While Pitín’s primary reference points are classic Hollywood, both his filmic and painted compositions are constructed and choreographed more like sets on theater stages, which in turn recall the early pages of western art history—there’s as much Velásquez in the underpainting as there is Hitchcock on the surface. Each frame is a window positioned with a view towards pending drama. Pitín’s upbringing in communist Czechoslovakia familiarized him with constant outside surveillance from an early age, and the capitalist, post 9-11 iPhone generation has only upgraded this awareness. The architecture of each of his scenes is a constant reminder that his viewer is not dissimilar from a chair-bound James Stewart in Rear Window, voyeuristically waiting for something to happen, while simultaneously reminding us that someone is always watching. 

 

A coming detonation is implicit in each work. Every hue, every brushstroke, every negative space is one of Chekhov’s guns. His scenes thrive in these pregnant moments before the explosion, teasing-out the irony that his audience knows those voids will be filled when they least expect it. 
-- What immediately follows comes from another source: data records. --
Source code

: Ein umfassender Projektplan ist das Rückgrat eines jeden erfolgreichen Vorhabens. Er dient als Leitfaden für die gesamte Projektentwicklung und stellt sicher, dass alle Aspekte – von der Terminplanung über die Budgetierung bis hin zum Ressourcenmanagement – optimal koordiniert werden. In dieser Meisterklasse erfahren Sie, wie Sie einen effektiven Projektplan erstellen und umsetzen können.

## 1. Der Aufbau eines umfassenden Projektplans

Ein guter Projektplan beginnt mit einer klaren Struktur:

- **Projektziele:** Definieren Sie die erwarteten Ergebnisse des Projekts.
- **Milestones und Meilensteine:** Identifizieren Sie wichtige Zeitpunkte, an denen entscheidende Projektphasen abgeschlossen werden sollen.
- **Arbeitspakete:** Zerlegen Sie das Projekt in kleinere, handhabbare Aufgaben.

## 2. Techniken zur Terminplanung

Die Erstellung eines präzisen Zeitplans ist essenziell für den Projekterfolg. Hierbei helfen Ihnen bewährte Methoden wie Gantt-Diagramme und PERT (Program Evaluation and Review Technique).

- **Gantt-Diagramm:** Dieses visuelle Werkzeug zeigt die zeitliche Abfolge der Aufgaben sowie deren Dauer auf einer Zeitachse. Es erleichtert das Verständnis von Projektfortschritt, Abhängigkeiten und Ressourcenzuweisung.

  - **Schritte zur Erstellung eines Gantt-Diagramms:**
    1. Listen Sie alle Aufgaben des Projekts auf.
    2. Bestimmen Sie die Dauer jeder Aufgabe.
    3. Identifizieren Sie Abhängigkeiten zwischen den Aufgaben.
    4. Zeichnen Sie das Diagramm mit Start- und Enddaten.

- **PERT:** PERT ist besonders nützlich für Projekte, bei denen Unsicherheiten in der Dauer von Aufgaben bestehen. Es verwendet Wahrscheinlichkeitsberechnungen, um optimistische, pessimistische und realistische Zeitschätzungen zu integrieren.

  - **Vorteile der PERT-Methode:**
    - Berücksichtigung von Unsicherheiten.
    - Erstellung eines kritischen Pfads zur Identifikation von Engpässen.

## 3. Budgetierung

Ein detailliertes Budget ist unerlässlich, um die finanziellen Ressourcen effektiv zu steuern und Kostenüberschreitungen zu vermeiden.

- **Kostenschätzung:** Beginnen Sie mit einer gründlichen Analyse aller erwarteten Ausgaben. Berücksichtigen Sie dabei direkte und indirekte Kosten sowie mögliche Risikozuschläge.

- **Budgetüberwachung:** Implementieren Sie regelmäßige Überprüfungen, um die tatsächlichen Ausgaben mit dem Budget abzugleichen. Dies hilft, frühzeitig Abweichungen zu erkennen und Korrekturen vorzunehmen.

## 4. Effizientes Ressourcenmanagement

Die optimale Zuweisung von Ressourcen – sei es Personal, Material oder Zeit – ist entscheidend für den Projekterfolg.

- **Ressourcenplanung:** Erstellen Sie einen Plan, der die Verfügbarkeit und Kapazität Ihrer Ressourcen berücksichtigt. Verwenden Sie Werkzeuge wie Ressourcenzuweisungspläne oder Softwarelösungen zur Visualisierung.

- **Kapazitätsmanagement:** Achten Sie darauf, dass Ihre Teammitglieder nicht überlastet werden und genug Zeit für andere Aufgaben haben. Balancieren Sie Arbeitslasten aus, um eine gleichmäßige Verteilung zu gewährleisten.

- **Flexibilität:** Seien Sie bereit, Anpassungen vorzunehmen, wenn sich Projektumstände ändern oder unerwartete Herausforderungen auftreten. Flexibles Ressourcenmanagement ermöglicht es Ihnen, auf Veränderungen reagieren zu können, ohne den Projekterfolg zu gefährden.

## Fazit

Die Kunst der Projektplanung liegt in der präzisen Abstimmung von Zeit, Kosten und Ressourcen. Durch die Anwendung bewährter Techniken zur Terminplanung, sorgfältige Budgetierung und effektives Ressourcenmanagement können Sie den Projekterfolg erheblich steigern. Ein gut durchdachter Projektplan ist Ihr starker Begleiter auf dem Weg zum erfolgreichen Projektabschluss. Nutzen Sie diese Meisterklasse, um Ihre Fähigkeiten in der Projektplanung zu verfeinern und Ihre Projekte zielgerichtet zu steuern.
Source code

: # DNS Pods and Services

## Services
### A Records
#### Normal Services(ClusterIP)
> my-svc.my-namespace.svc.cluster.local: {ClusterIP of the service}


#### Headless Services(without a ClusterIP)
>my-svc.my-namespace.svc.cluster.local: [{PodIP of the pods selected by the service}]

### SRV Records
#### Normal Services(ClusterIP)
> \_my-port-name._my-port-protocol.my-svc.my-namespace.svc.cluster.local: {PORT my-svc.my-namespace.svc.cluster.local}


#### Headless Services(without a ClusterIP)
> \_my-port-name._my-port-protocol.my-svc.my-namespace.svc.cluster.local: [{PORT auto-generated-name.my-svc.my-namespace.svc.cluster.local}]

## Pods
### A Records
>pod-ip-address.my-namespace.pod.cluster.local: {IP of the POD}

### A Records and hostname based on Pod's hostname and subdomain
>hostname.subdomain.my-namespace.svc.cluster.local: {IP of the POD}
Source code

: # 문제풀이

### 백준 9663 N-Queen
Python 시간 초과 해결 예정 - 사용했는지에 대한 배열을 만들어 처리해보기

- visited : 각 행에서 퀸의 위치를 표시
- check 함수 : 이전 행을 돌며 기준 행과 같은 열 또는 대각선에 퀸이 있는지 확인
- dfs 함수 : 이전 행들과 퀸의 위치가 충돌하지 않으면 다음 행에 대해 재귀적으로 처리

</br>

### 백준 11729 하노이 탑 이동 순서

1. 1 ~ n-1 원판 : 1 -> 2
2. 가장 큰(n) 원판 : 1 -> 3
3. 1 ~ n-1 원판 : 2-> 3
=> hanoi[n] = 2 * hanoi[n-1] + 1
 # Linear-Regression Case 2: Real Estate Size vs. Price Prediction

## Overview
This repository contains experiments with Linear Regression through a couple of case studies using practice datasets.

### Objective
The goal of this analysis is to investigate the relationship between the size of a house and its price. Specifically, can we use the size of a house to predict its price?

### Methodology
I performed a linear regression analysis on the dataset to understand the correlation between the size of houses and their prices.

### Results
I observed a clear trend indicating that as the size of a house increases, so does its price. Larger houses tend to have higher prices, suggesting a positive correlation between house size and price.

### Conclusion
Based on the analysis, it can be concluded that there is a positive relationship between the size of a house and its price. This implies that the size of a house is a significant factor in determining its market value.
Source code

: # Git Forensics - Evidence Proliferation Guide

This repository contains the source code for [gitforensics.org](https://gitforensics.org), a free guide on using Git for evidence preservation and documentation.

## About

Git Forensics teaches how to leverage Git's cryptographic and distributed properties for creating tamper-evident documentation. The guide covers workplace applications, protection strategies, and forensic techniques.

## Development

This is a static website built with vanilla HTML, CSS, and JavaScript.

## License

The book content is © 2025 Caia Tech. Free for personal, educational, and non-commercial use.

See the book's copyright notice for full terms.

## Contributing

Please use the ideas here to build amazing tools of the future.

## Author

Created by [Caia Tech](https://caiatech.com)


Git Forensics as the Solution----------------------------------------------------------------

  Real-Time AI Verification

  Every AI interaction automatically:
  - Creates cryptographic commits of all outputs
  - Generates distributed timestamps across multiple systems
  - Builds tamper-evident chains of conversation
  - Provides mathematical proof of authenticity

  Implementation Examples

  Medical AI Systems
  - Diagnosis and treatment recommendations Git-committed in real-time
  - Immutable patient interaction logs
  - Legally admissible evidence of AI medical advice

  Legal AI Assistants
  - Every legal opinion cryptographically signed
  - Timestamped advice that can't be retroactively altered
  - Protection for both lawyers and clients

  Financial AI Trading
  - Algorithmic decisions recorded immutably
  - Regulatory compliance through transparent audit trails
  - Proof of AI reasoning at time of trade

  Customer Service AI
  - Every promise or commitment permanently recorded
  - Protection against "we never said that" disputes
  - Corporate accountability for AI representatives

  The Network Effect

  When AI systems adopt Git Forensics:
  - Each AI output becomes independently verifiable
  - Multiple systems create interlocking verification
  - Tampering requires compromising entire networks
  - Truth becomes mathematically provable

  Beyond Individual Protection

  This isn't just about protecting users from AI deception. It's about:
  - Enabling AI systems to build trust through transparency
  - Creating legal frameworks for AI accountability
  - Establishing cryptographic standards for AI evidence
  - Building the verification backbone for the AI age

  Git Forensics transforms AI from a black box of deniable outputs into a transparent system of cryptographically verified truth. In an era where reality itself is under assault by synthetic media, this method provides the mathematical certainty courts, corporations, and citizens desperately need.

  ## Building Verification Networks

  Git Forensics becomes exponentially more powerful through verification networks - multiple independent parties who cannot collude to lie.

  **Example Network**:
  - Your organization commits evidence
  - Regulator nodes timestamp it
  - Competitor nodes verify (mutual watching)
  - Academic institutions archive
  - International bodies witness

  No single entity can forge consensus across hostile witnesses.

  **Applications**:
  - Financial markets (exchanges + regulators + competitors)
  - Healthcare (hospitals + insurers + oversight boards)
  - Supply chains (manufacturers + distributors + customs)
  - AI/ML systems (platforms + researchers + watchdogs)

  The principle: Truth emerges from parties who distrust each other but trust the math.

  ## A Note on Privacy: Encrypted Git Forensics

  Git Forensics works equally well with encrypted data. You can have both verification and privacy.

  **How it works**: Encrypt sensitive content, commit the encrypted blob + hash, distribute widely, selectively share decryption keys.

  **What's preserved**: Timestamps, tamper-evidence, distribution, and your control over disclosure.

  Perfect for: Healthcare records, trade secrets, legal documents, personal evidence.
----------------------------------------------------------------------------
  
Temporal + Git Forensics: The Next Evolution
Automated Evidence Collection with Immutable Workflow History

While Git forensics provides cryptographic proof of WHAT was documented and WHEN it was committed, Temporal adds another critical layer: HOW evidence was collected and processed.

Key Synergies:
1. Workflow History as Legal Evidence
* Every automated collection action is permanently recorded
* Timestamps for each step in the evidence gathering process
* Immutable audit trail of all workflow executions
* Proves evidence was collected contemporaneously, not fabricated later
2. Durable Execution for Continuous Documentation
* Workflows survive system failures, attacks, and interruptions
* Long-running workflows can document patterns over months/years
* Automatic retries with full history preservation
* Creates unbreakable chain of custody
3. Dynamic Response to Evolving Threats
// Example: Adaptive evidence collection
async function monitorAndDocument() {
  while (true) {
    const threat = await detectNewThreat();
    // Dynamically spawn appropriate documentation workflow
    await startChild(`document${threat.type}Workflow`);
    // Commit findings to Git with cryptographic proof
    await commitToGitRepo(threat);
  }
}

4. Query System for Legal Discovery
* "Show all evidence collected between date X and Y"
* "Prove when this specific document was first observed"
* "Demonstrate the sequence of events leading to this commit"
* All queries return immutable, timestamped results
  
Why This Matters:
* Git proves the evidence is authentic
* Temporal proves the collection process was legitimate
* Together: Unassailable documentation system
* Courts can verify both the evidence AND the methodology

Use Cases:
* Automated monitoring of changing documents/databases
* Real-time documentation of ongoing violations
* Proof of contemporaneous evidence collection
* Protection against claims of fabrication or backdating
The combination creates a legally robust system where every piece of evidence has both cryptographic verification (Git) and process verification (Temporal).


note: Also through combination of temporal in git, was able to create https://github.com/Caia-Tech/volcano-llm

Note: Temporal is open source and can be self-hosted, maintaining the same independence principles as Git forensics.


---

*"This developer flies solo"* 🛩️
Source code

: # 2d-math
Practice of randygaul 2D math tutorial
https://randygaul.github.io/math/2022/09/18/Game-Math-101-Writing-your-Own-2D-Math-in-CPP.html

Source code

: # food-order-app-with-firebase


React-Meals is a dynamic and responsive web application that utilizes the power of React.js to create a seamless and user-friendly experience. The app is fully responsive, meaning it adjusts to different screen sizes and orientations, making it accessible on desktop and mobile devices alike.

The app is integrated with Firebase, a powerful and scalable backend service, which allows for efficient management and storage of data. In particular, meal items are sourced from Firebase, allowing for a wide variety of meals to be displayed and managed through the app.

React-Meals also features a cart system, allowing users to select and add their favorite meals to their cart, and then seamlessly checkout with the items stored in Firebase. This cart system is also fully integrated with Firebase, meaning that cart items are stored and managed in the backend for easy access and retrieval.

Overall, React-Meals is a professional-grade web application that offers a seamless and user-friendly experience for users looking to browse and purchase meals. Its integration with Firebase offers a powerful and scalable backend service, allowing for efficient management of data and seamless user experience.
Daniel Pitín (b. 1977, Prague, Czechoslovakia) is a leading figure among the generation of artists to have emerged since the fall of communism in Central and Eastern Europe. He received his education from the Academy of Fine Arts, Prague, Czech Republic in 2001, and continues to live and work in Prague. Recent exhibitions include A Race of Peeping Toms, Nicodim Gallery, Los Angeles (2020, solo); A Paper Tower, Galerie Rudolfinum, Prague (2019, solo); Formal Encounters, Galeria Nicodim, Bucharest (2018); Broken Windows, House of Art, České Budejovice (2018, solo); Grotto, Charim Gallery, Vienna (2018, solo); Crystal Gardens, GRIMM, Amsterdam (2017, solo); The Mechanical Flowers, Nicodim Gallery, Los Angeles (2017, solo). Pitín is collected by the the Los Angeles County Museum of Art and the Knoxville Museum of Art, and his solo institutional exhibitions include Cover Story, Boulder Museum of Contemporary Art (2012); and After the Fall, Hudson Valley Center for Contemporary Art, Peekskill, NY and the Knoxville Museum of Art, Knoxville, TN (2011).